No Encontro de Regensburg, apresentei um poster sobre a minha pesquisa, calcada no período de formação do pintor, gravador e ilustrador João Fahrion (Porto Alegre, RS, 1898–1970) na Alemanha, no início dos anos 1920. E, preciso comentar: a recepção foi ótima. As pessoas estavam francamente impressionadas com a qualidade da obra do artista e com o fato de ele ser praticamente desconhecido na Alemanha. Mas é com esse objetivo, também, que trabalhamos: para divulgar coisas bacanas.

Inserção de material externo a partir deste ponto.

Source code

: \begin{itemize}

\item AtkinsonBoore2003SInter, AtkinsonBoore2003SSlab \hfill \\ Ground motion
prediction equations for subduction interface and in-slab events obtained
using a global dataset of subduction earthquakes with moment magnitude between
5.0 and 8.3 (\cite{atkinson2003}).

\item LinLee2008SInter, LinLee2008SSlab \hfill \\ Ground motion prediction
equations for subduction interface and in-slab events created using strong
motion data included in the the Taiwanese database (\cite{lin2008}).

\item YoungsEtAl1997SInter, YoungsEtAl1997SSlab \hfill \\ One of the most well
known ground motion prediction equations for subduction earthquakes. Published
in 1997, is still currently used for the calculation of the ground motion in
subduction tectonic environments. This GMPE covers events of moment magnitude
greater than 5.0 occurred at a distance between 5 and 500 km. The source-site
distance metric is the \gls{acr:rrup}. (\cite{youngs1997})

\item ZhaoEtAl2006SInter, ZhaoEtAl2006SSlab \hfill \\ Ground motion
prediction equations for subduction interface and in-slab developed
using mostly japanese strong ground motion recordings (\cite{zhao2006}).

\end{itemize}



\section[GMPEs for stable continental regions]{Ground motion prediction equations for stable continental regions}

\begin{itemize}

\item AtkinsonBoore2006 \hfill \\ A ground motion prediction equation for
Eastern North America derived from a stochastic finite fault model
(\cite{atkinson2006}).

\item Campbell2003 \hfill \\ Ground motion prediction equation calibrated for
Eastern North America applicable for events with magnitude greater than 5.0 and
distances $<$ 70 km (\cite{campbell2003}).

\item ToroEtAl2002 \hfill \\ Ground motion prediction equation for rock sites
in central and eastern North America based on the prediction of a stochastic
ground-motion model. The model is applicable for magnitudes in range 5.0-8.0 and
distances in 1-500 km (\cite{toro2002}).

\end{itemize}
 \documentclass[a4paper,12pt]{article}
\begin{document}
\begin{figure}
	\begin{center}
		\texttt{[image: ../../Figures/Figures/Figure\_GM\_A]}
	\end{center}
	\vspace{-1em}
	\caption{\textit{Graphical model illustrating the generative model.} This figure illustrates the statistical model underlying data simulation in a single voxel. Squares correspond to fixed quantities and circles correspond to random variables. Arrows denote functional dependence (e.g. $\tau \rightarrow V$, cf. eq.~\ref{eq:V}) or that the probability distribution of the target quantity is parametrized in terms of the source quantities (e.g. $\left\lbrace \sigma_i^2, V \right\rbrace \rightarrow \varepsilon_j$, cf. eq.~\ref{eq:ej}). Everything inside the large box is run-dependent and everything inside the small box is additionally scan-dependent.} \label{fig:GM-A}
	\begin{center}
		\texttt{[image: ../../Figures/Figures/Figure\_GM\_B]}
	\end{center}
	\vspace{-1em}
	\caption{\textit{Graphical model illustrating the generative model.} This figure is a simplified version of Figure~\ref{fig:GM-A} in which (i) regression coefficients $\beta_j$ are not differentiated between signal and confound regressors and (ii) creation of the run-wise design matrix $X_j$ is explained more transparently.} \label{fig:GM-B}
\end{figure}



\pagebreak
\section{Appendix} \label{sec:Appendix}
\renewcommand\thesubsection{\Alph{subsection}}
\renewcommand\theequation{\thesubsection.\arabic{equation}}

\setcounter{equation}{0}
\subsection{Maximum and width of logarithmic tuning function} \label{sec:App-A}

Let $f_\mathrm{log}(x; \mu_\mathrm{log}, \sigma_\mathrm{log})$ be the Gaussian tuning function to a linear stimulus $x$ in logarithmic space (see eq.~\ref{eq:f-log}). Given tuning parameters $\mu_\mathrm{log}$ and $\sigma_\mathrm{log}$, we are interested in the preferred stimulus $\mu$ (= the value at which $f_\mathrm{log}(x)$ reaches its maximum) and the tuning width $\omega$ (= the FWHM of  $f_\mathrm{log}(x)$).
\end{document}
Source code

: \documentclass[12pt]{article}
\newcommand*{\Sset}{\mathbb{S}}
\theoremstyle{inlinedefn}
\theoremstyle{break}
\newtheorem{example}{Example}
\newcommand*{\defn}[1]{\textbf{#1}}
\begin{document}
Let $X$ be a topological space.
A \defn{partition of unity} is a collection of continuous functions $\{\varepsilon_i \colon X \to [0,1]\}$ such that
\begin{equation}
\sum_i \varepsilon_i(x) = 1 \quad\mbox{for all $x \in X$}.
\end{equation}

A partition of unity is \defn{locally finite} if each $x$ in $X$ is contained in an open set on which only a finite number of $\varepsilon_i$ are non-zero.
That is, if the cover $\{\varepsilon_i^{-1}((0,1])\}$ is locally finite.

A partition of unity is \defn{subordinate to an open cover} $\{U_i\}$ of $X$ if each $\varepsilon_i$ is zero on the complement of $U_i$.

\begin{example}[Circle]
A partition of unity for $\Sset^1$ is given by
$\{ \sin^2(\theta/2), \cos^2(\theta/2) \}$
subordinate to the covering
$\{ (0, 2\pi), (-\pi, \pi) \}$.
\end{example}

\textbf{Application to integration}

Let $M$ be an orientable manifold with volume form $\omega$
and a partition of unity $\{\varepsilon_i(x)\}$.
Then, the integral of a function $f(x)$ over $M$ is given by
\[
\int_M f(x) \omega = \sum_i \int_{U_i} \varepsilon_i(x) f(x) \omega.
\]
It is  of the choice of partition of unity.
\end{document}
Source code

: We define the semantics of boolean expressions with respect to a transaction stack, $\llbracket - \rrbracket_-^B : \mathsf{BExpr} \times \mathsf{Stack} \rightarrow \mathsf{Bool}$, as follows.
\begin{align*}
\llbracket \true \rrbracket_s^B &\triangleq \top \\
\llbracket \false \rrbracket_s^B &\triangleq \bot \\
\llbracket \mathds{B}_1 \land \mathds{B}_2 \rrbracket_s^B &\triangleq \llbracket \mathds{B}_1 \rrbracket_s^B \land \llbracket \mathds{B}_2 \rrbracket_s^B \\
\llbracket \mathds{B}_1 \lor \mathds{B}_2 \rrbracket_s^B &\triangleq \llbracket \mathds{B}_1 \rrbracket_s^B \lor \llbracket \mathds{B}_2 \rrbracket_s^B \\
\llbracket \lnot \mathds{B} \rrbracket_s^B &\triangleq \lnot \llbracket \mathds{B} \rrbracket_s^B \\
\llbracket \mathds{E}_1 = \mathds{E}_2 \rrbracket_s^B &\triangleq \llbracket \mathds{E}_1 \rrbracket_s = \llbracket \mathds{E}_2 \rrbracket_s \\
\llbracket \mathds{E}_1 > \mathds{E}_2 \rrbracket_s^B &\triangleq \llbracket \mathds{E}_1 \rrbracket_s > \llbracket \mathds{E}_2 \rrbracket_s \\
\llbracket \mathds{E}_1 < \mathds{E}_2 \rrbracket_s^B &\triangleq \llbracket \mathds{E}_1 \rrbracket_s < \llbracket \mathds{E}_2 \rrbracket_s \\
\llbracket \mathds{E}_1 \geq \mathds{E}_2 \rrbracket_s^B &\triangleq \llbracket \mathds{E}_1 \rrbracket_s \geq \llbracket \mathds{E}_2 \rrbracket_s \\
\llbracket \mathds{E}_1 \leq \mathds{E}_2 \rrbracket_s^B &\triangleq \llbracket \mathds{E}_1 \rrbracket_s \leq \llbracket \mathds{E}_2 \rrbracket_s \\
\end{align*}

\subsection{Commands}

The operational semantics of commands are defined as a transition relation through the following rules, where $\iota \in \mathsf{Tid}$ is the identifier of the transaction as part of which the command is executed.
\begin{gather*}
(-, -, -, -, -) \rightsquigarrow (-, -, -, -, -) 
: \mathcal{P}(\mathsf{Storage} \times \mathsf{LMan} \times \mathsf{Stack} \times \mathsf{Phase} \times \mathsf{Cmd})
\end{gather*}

Bem, eu investigo a trajetória e a obra desse artista há pelo menos 15 anos, quando iniciei meu trabalho sobre os “artistas ilustradores da antiga Livraria do Globo”, tema de meu Mestrado e Doutorado (PPGAV–UFGRS, 2002; 2007) e que resultou no livro A modernidade impressa, lançado em 2016. Na verdade, porém, posso dizer que Fahrion me acompanha desde quando eu tinha 8 anos de idade. E, não… eu não convivia com quaisquer obras dele, nem na casa dos meus pais, nem na casa de ninguém. O que me levou a conhecer Fahrion foi um livro ilustrado por ele: a edição de 1936 d’As aventuras do avião vermelho, do Erico Verissimo. Por caminhos tortos e maravilhosos, esse livro foi meu guia. Mas essa é uma outra história… O fato é que além de ter sido o mais prolífico dos artistas ilustradores da editora sulina, Fahrion foi professor de Desenho no antigo Instituto de Belas Artes (atual Instituto de Artes da UFRGS), bem como um dos mais prestigiados artistas no Rio Grande do Sul, entre as décadas de 1930–1960. Sua formação iniciou no final dos anos 1910, em ateliês em Porto Alegre, mas foi em Berlim, onde viveu entre 1920 e 1922, que ele constituiu sua base. Entre meus propósitos, aqui, está investigar as obras dos professores com os quais ele estudou e tentar reconstruir o meio artístico no qual viveu, imaginando, também, o que Fahrion pode ter visto em termos de exposições. Assim, embora meu vínculo na Alemanha seja com a Hochschule Hannover, localizada em Hannover, região central da Alemanha, vivo e pesquiso em Berlim, pois o meu “objeto” está aqui. Outra faceta admirável da Humboldt: o respeito à liberdade e às opções do pesquisador.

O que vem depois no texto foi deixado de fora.